■ **Assigned task**
Print the data below exactly, but only the lines from the one containing "### 2. **SunoAPI" down to the one containing "- ✅ Request/response logging", inclusive.

■ **Data to process**
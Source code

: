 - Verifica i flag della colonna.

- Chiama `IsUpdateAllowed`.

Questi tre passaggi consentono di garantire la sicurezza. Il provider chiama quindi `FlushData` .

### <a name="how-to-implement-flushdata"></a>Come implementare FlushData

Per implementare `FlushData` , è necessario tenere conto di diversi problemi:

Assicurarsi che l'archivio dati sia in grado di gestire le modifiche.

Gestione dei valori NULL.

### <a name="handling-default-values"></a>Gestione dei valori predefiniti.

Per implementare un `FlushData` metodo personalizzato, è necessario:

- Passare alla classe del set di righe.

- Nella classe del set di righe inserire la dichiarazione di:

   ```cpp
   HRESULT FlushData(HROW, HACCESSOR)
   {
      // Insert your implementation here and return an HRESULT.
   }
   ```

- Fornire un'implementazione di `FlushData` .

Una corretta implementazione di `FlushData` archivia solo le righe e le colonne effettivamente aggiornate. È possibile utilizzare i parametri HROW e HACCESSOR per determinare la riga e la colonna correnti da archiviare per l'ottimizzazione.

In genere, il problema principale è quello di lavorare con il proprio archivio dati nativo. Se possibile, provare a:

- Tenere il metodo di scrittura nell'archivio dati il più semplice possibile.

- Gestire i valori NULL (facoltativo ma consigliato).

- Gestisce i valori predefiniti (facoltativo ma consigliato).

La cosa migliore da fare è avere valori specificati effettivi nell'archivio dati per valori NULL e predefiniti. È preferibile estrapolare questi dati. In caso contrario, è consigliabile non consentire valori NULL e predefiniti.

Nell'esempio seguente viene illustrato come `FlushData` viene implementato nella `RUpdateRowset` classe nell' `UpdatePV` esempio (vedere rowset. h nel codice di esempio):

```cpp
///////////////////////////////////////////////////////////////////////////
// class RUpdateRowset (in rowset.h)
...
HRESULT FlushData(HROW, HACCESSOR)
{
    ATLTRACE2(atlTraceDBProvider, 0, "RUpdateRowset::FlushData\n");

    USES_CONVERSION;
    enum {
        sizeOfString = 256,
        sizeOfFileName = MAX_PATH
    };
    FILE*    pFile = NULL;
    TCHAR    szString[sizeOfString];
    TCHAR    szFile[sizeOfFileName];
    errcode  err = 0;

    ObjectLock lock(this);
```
* * *
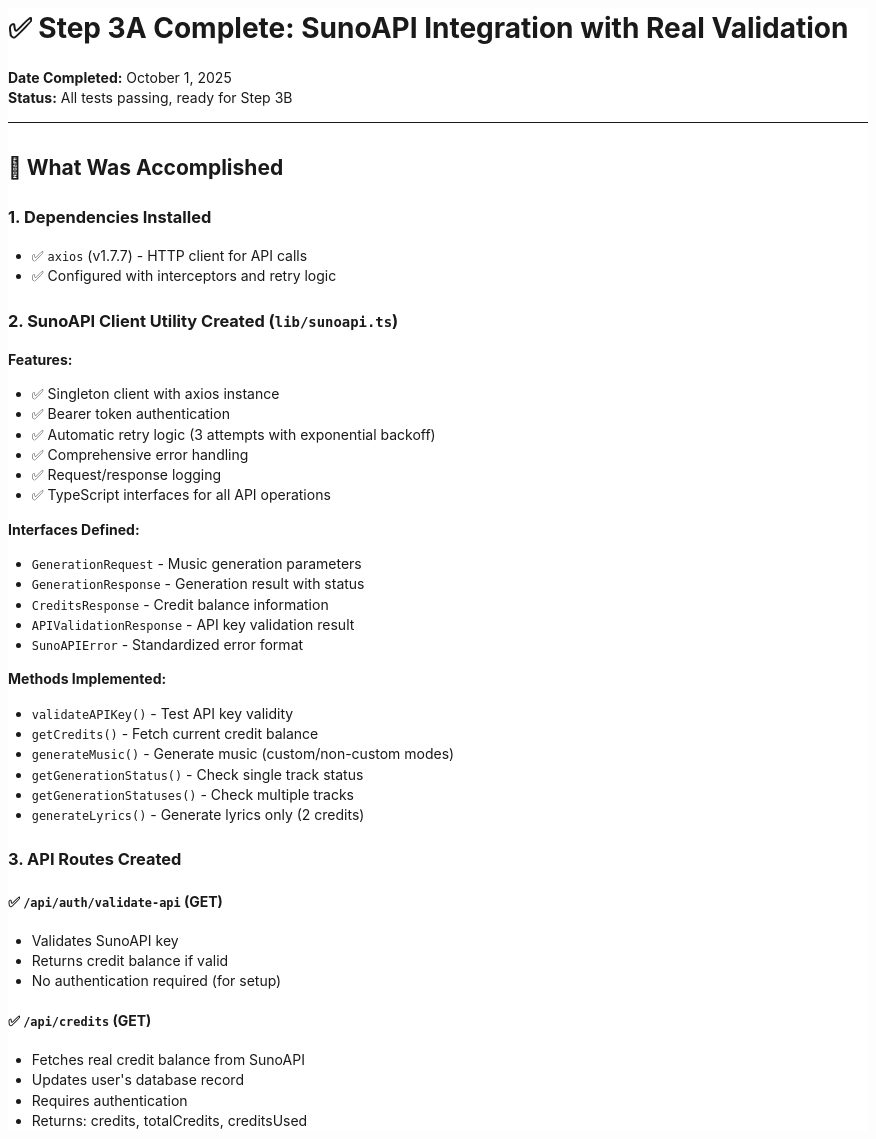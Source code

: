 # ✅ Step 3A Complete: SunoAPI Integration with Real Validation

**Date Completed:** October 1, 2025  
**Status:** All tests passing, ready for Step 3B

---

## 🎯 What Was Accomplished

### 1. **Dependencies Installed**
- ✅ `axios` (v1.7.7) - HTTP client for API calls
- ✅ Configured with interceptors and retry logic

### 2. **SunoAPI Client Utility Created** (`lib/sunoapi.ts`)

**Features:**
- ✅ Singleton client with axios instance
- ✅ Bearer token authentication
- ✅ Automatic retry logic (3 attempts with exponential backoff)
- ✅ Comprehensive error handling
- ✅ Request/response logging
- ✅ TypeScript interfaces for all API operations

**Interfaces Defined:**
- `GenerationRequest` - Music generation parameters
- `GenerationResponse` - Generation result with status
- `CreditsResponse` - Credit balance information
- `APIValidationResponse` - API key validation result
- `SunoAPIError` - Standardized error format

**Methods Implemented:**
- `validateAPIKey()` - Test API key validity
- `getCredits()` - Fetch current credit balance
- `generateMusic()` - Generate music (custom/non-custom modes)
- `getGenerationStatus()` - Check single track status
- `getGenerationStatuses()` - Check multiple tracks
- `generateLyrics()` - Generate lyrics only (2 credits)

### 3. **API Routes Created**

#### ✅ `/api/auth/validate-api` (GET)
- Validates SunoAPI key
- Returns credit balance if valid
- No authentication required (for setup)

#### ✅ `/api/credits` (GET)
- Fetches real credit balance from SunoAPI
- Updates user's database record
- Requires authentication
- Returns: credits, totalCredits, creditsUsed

■ **Written solution**
### 2. **SunoAPI Client Utility Created** (`lib/sunoapi.ts`)

**Features:**
- ✅ Singleton client with axios instance
- ✅ Bearer token authentication
- ✅ Automatic retry logic (3 attempts with exponential backoff)
- ✅ Comprehensive error handling
- ✅ Request/response logging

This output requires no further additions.